**Supplied entries**
____

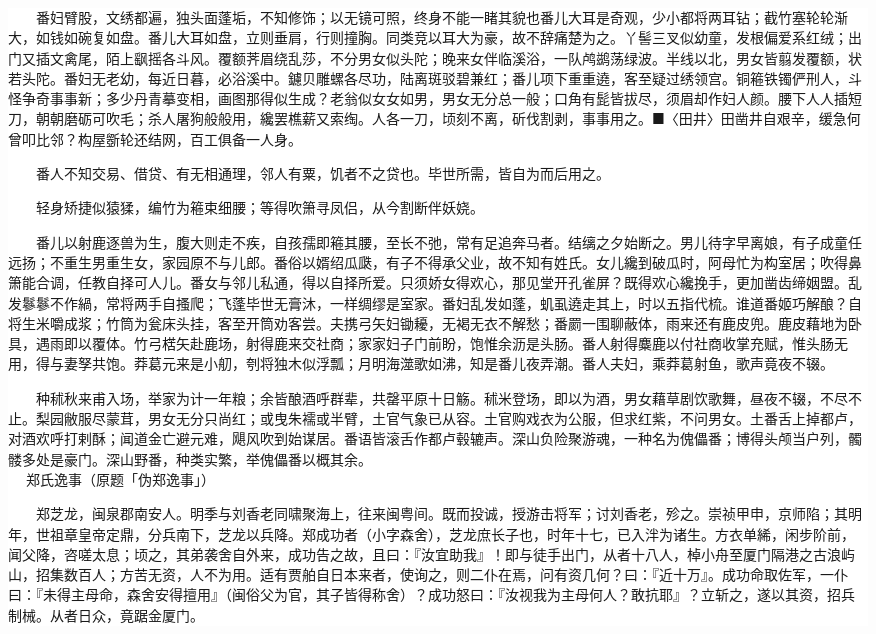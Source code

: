 　　番妇臂股，文绣都遍，独头面蓬垢，不知修饰；以无镜可照，终身不能一睹其貌也番儿大耳是奇观，少小都将两耳钻；截竹塞轮轮渐大，如钱如碗复如盘。番儿大耳如盘，立则垂肩，行则撞胸。同类竞以耳大为豪，故不辞痛楚为之。丫髻三叉似幼童，发根偏爱系红绒；出门又插文禽尾，陌上飖摇各斗风。覆额荠眉绕乱莎，不分男女似头陀；晚来女伴临溪浴，一队鸬鹚荡绿波。半线以北，男女皆翦发覆额，状若头陀。番妇无老幼，每近日暮，必浴溪中。鑢贝雕螺各尽功，陆离斑驳碧兼红；番儿项下重重遶，客至疑过绣领宫。铜篐铁镯俨刑人，斗怪争奇事事新；多少丹青摹变相，画图那得似生成？老翁似女女如男，男女无分总一般；口角有髭皆拔尽，须眉却作妇人颜。腰下人人插短刀，朝朝磨砺可吹毛；杀人屠狗般般用，纔罢樵薪又索绹。人各一刀，顷刻不离，斫伐割剥，事事用之。■〈田井〉田凿井自艰辛，缓急何曾叩比邻？构屋斵轮还结网，百工俱备一人身。

　　番人不知交易、借贷、有无相通理，邻人有粟，饥者不之贷也。毕世所需，皆自为而后用之。

　　轻身矫捷似猿猱，编竹为篐束细腰；等得吹箫寻凤侣，从今割断伴妖娆。

　　番儿以射鹿逐兽为生，腹大则走不疾，自孩孺即篐其腰，至长不弛，常有足追奔马者。结缡之夕始断之。男儿待字早离娘，有子成童任远扬；不重生男重生女，家园原不与儿郎。番俗以婿绍瓜瓞，有子不得承父业，故不知有姓氏。女儿纔到破瓜时，阿母忙为构室居；吹得鼻箫能合调，任教自择可人儿。番女与邻儿私通，得以自择所爱。只须娇女得欢心，那见堂开孔雀屏？既得欢心纔挽手，更加凿齿缔姻盟。乱发鬖鬖不作緺，常将两手自搔爬；飞蓬毕世无膏沐，一样绸缪是室家。番妇乱发如蓬，虮虱遶走其上，时以五指代梳。谁道番姬巧解酿？自将生米嚼成浆；竹筒为瓮床头挂，客至开筒劝客尝。夫携弓矢妇锄耰，无褐无衣不解愁；番罽一围聊蔽体，雨来还有鹿皮兜。鹿皮藉地为卧具，遇雨即以覆体。竹弓楛矢赴鹿场，射得鹿来交社商；家家妇子门前盼，饱惟余沥是头肠。番人射得麋鹿以付社商收掌充赋，惟头肠无用，得与妻孥共饱。莽葛元来是小舠，刳将独木似浮瓢；月明海澨歌如沸，知是番儿夜弄潮。番人夫妇，乘莽葛射鱼，歌声竟夜不辍。

　　种秫秋来甫入场，举家为计一年粮；余皆酿酒呼群辈，共罄平原十日觞。秫米登场，即以为酒，男女藉草剧饮歌舞，昼夜不辍，不尽不止。梨园敝服尽蒙茸，男女无分只尚红；或曳朱襦或半臂，土官气象已从容。土官购戏衣为公服，但求红紫，不问男女。土番舌上掉都卢，对酒欢呼打剌酥；闻道金亡避元难，飓风吹到始谋居。番语皆滚舌作都卢毂辘声。深山负险聚游魂，一种名为傀儡番；博得头颅当户列，髑髅多处是豪门。深山野番，种类实繁，举傀儡番以概其余。  
　 
郑氏逸事（原题「伪郑逸事」）

　　郑芝龙，闽泉郡南安人。明季与刘香老同啸聚海上，往来闽粤间。既而投诚，授游击将军；讨刘香老，殄之。崇祯甲申，京师陷；其明年，世祖章皇帝定鼎，分兵南下，芝龙以兵降。郑成功者（小字森舍），芝龙庶长子也，时年十七，已入泮为诸生。方衣单絺，闲步阶前，闻父降，咨嗟太息；顷之，其弟袭舍自外来，成功告之故，且曰：『汝宜助我』！即与徒手出门，从者十八人，棹小舟至厦门隔港之古浪屿山，招集数百人；方苦无资，人不为用。适有贾舶自日本来者，使询之，则二仆在焉，问有资几何？曰：『近十万』。成功命取佐军，一仆曰：『未得主母命，森舍安得擅用』（闽俗父为官，其子皆得称舍）？成功怒曰：『汝视我为主母何人？敢抗耶』？立斩之，遂以其资，招兵制械。从者日众，竟踞金厦门。

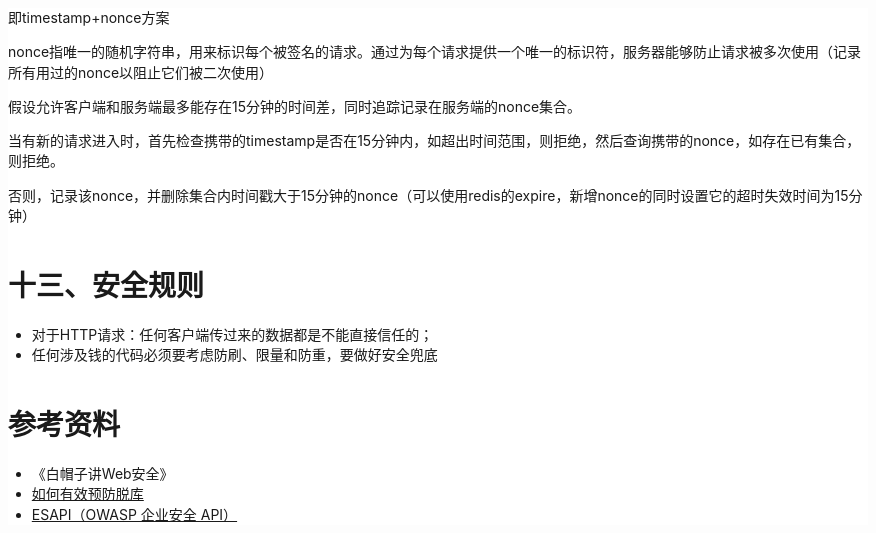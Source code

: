 即timestamp+nonce方案

nonce指唯一的随机字符串，用来标识每个被签名的请求。通过为每个请求提供一个唯一的标识符，服务器能够防止请求被多次使用（记录所有用过的nonce以阻止它们被二次使用）

假设允许客户端和服务端最多能存在15分钟的时间差，同时追踪记录在服务端的nonce集合。

当有新的请求进入时，首先检查携带的timestamp是否在15分钟内，如超出时间范围，则拒绝，然后查询携带的nonce，如存在已有集合，则拒绝。

否则，记录该nonce，并删除集合内时间戳大于15分钟的nonce（可以使用redis的expire，新增nonce的同时设置它的超时失效时间为15分钟）

# 十三、安全规则

- 对于HTTP请求：任何客户端传过来的数据都是不能直接信任的；
- 任何涉及钱的代码必须要考虑防刷、限量和防重，要做好安全兜底

# 参考资料

* 《白帽子讲Web安全》
* [如何有效预防脱库](https://ningyu1.github.io/20201229/datasource-security.html)
* [ESAPI（OWASP 企业安全 API）](https://github.com/ESAPI/esapi-java-legacy)
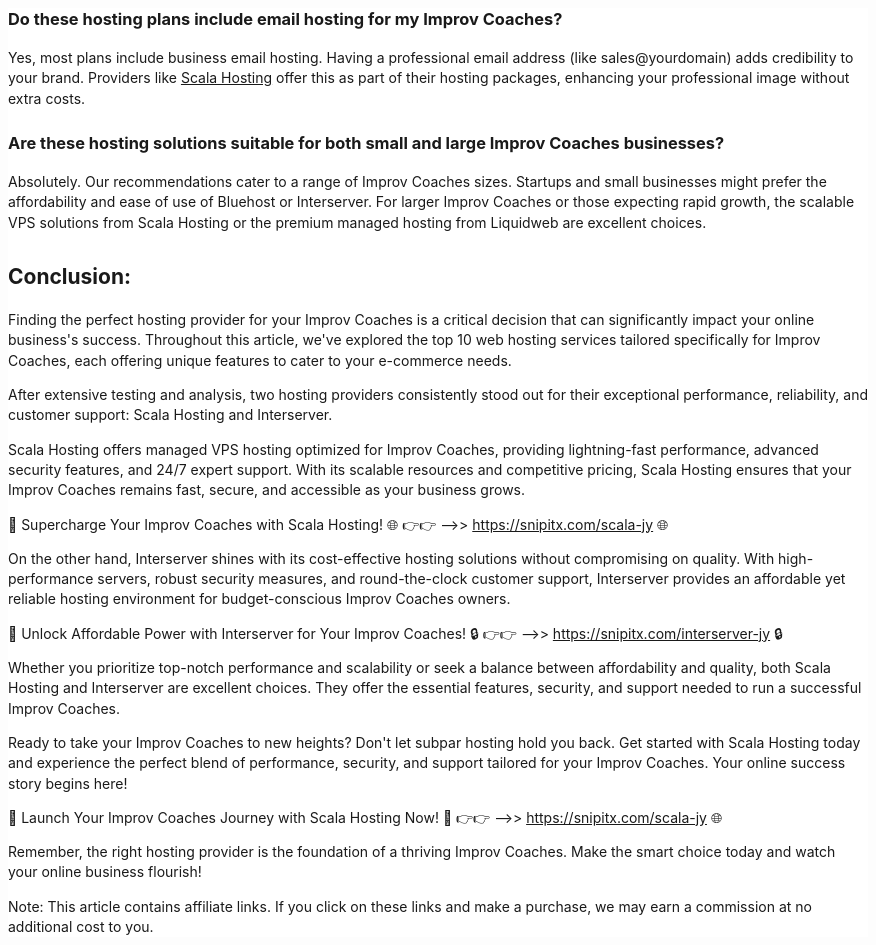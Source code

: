 ### Do these hosting plans include email hosting for my Improv Coaches? 
Yes, most plans include business email hosting. Having a professional email address (like sales@yourdomain) adds credibility to your brand. Providers like [Scala Hosting](https://snipitx.com/scala-jy) offer this as part of their hosting packages, enhancing your professional image without extra costs.

### Are these hosting solutions suitable for both small and large Improv Coaches businesses? 
Absolutely. Our recommendations cater to a range of Improv Coaches sizes. Startups and small businesses might prefer the affordability and ease of use of Bluehost or Interserver. For larger Improv Coaches or those expecting rapid growth, the scalable VPS solutions from Scala Hosting or the premium managed hosting from Liquidweb are excellent choices.

## Conclusion:

Finding the perfect hosting provider for your Improv Coaches is a critical decision that can significantly impact your online business's success. Throughout this article, we've explored the top 10 web hosting services tailored specifically for Improv Coaches, each offering unique features to cater to your e-commerce needs.

After extensive testing and analysis, two hosting providers consistently stood out for their exceptional performance, reliability, and customer support: Scala Hosting and Interserver.

Scala Hosting offers managed VPS hosting optimized for Improv Coaches, providing lightning-fast performance, advanced security features, and 24/7 expert support. With its scalable resources and competitive pricing, Scala Hosting ensures that your Improv Coaches remains fast, secure, and accessible as your business grows.

🚀 Supercharge Your Improv Coaches with Scala Hosting! 🌐
👉👉 -->> https://snipitx.com/scala-jy 🌐

On the other hand, Interserver shines with its cost-effective hosting solutions without compromising on quality. With high-performance servers, robust security measures, and round-the-clock customer support, Interserver provides an affordable yet reliable hosting environment for budget-conscious Improv Coaches owners.

💸 Unlock Affordable Power with Interserver for Your Improv Coaches! 🔒
👉👉 -->> https://snipitx.com/interserver-jy 🔒

Whether you prioritize top-notch performance and scalability or seek a balance between affordability and quality, both Scala Hosting and Interserver are excellent choices. They offer the essential features, security, and support needed to run a successful Improv Coaches.

Ready to take your Improv Coaches to new heights? Don't let subpar hosting hold you back. Get started with Scala Hosting today and experience the perfect blend of performance, security, and support tailored for your Improv Coaches. Your online success story begins here!

🚀 Launch Your Improv Coaches Journey with Scala Hosting Now! 🌟
👉👉 -->> https://snipitx.com/scala-jy 🌐

Remember, the right hosting provider is the foundation of a thriving Improv Coaches. Make the smart choice today and watch your online business flourish!

Note: This article contains affiliate links. If you click on these links and make a purchase, we may earn a commission at no additional cost to you.
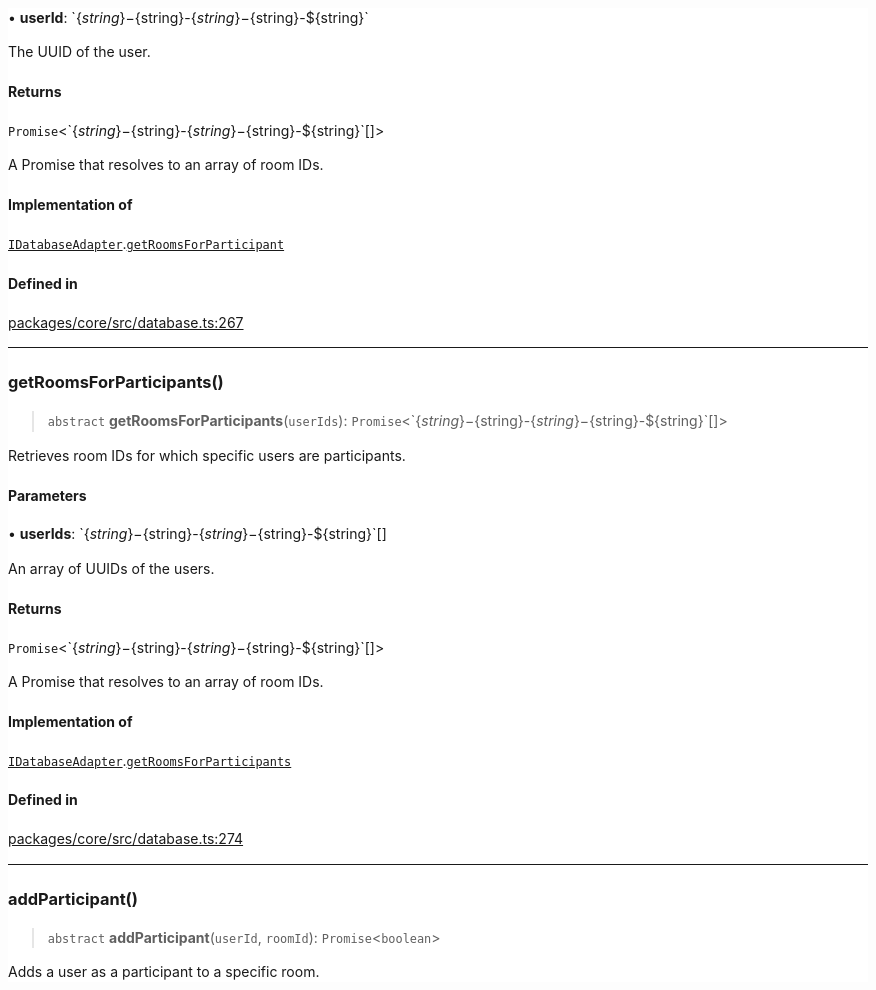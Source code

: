 • **userId**: \`$\{string\}-$\{string\}-$\{string\}-$\{string\}-$\{string\}\`

The UUID of the user.

#### Returns

`Promise`\<\`$\{string\}-$\{string\}-$\{string\}-$\{string\}-$\{string\}\`[]\>

A Promise that resolves to an array of room IDs.

#### Implementation of

[`IDatabaseAdapter`](../interfaces/IDatabaseAdapter.md).[`getRoomsForParticipant`](../interfaces/IDatabaseAdapter.md#getRoomsForParticipant)

#### Defined in

[packages/core/src/database.ts:267](https://github.com/Matth26/eliza/blob/main/packages/core/src/database.ts#L267)

***

### getRoomsForParticipants()

> `abstract` **getRoomsForParticipants**(`userIds`): `Promise`\<\`$\{string\}-$\{string\}-$\{string\}-$\{string\}-$\{string\}\`[]\>

Retrieves room IDs for which specific users are participants.

#### Parameters

• **userIds**: \`$\{string\}-$\{string\}-$\{string\}-$\{string\}-$\{string\}\`[]

An array of UUIDs of the users.

#### Returns

`Promise`\<\`$\{string\}-$\{string\}-$\{string\}-$\{string\}-$\{string\}\`[]\>

A Promise that resolves to an array of room IDs.

#### Implementation of

[`IDatabaseAdapter`](../interfaces/IDatabaseAdapter.md).[`getRoomsForParticipants`](../interfaces/IDatabaseAdapter.md#getRoomsForParticipants)

#### Defined in

[packages/core/src/database.ts:274](https://github.com/Matth26/eliza/blob/main/packages/core/src/database.ts#L274)

***

### addParticipant()

> `abstract` **addParticipant**(`userId`, `roomId`): `Promise`\<`boolean`\>

Adds a user as a participant to a specific room.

____

**Goal of the exercise**
Exactly one number is wanted in reply: the count of lines above that hold the string "choices".

**Answer to this task**
2